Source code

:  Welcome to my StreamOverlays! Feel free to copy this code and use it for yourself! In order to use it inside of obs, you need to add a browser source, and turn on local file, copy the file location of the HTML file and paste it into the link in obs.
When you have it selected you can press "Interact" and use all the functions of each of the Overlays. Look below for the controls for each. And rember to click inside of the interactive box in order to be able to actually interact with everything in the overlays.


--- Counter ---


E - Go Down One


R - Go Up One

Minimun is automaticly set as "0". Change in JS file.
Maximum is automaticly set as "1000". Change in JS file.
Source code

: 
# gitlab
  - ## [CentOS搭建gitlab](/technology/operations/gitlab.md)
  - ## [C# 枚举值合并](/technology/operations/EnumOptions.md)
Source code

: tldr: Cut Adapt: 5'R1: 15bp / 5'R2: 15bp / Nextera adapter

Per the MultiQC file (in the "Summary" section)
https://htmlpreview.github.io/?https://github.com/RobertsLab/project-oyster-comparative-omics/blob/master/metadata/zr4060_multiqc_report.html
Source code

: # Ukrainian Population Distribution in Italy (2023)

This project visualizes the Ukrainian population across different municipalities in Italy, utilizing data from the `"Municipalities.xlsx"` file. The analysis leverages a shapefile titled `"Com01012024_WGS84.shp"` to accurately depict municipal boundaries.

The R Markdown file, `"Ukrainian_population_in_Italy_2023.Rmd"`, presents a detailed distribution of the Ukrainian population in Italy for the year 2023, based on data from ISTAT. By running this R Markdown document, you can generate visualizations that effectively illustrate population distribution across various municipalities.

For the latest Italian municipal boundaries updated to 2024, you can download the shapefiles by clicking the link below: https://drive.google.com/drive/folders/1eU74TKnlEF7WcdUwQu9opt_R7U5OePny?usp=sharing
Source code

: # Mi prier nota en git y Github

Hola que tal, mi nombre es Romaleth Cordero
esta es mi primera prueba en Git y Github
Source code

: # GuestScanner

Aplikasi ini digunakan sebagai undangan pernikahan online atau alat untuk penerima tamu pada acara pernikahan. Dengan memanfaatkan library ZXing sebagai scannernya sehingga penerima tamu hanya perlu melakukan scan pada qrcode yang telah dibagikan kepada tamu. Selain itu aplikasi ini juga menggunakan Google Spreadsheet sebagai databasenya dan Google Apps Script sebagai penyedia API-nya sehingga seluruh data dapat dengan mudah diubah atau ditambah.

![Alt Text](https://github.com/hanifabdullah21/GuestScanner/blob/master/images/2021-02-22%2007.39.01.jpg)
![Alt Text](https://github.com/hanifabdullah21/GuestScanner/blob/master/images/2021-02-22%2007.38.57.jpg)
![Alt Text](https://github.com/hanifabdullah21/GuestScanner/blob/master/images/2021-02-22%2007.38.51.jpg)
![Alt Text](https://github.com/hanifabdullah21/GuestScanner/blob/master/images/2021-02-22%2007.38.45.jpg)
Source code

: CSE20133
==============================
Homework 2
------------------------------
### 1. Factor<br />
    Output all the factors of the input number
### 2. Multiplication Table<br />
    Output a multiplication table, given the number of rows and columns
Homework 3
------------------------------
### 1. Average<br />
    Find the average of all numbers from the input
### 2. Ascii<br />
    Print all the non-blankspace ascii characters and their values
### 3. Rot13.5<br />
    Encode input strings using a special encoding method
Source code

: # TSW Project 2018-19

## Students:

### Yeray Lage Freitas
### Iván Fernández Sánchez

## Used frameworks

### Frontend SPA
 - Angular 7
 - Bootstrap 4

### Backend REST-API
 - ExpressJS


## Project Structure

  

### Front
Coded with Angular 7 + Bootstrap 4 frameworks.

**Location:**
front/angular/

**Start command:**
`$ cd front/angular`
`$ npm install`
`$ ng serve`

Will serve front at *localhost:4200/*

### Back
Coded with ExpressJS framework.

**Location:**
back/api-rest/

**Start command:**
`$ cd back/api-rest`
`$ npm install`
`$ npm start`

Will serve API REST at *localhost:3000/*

·····

### Directions
When the word "Text" appears in a line of the listing, copy that line.

### Answer box
![Alt Text](https://github.com/hanifabdullah21/GuestScanner/blob/master/images/2021-02-22%2007.39.01.jpg)
![Alt Text](https://github.com/hanifabdullah21/GuestScanner/blob/master/images/2021-02-22%2007.38.57.jpg)
![Alt Text](https://github.com/hanifabdullah21/GuestScanner/blob/master/images/2021-02-22%2007.38.51.jpg)
![Alt Text](https://github.com/hanifabdullah21/GuestScanner/blob/master/images/2021-02-22%2007.38.45.jpg)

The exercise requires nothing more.